● The problem
Restate each record below word for word, skipping images.

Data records
##############################

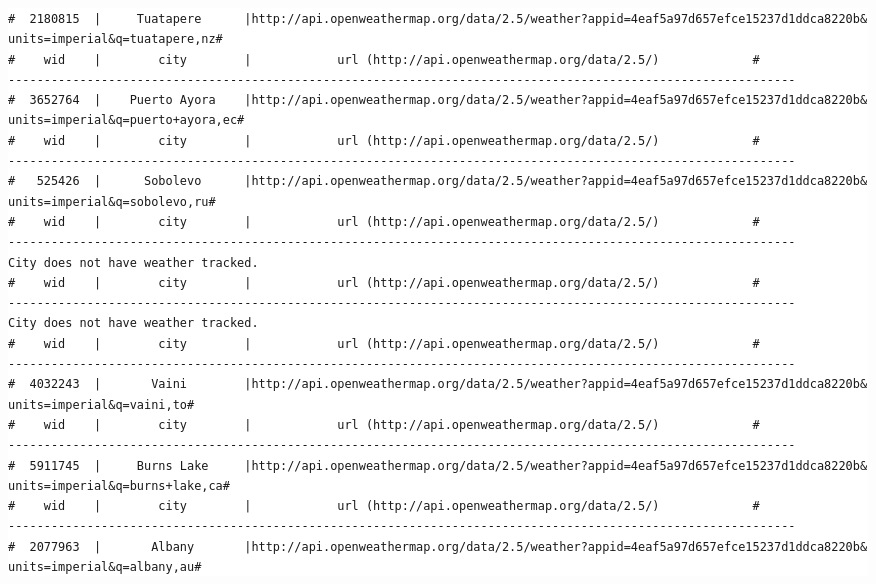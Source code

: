     #  2180815  |     Tuatapere      |http://api.openweathermap.org/data/2.5/weather?appid=4eaf5a97d657efce15237d1ddca8220b&units=imperial&q=tuatapere,nz#
    #    wid    |        city        |            url (http://api.openweathermap.org/data/2.5/)             #
    --------------------------------------------------------------------------------------------------------------
    #  3652764  |    Puerto Ayora    |http://api.openweathermap.org/data/2.5/weather?appid=4eaf5a97d657efce15237d1ddca8220b&units=imperial&q=puerto+ayora,ec#
    #    wid    |        city        |            url (http://api.openweathermap.org/data/2.5/)             #
    --------------------------------------------------------------------------------------------------------------
    #   525426  |      Sobolevo      |http://api.openweathermap.org/data/2.5/weather?appid=4eaf5a97d657efce15237d1ddca8220b&units=imperial&q=sobolevo,ru#
    #    wid    |        city        |            url (http://api.openweathermap.org/data/2.5/)             #
    --------------------------------------------------------------------------------------------------------------
    City does not have weather tracked.
    #    wid    |        city        |            url (http://api.openweathermap.org/data/2.5/)             #
    --------------------------------------------------------------------------------------------------------------
    City does not have weather tracked.
    #    wid    |        city        |            url (http://api.openweathermap.org/data/2.5/)             #
    --------------------------------------------------------------------------------------------------------------
    #  4032243  |       Vaini        |http://api.openweathermap.org/data/2.5/weather?appid=4eaf5a97d657efce15237d1ddca8220b&units=imperial&q=vaini,to#
    #    wid    |        city        |            url (http://api.openweathermap.org/data/2.5/)             #
    --------------------------------------------------------------------------------------------------------------
    #  5911745  |     Burns Lake     |http://api.openweathermap.org/data/2.5/weather?appid=4eaf5a97d657efce15237d1ddca8220b&units=imperial&q=burns+lake,ca#
    #    wid    |        city        |            url (http://api.openweathermap.org/data/2.5/)             #
    --------------------------------------------------------------------------------------------------------------
    #  2077963  |       Albany       |http://api.openweathermap.org/data/2.5/weather?appid=4eaf5a97d657efce15237d1ddca8220b&units=imperial&q=albany,au#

##############################

● Answer
Source code

:     #  2180815  |     Tuatapere      |http://api.openweathermap.org/data/2.5/weather?appid=4eaf5a97d657efce15237d1ddca8220b&units=imperial&q=tuatapere,nz#
    #    wid    |        city        |            url (http://api.openweathermap.org/data/2.5/)             #
    --------------------------------------------------------------------------------------------------------------
    #  3652764  |    Puerto Ayora    |http://api.openweathermap.org/data/2.5/weather?appid=4eaf5a97d657efce15237d1ddca8220b&units=imperial&q=puerto+ayora,ec#
    #    wid    |        city        |            url (http://api.openweathermap.org/data/2.5/)             #
    --------------------------------------------------------------------------------------------------------------
    #   525426  |      Sobolevo      |http://api.openweathermap.org/data/2.5/weather?appid=4eaf5a97d657efce15237d1ddca8220b&units=imperial&q=sobolevo,ru#
    #    wid    |        city        |            url (http://api.openweathermap.org/data/2.5/)             #
    --------------------------------------------------------------------------------------------------------------
    City does not have weather tracked.
    #    wid    |        city        |            url (http://api.openweathermap.org/data/2.5/)             #
    --------------------------------------------------------------------------------------------------------------
    City does not have weather tracked.
    #    wid    |        city        |            url (http://api.openweathermap.org/data/2.5/)             #
    --------------------------------------------------------------------------------------------------------------
    #  4032243  |       Vaini        |http://api.openweathermap.org/data/2.5/weather?appid=4eaf5a97d657efce15237d1ddca8220b&units=imperial&q=vaini,to#
    #    wid    |        city        |            url (http://api.openweathermap.org/data/2.5/)             #
    --------------------------------------------------------------------------------------------------------------
    #  5911745  |     Burns Lake     |http://api.openweathermap.org/data/2.5/weather?appid=4eaf5a97d657efce15237d1ddca8220b&units=imperial&q=burns+lake,ca#
    #    wid    |        city        |            url (http://api.openweathermap.org/data/2.5/)             #
    --------------------------------------------------------------------------------------------------------------
    #  2077963  |       Albany       |http://api.openweathermap.org/data/2.5/weather?appid=4eaf5a97d657efce15237d1ddca8220b&units=imperial&q=albany,au#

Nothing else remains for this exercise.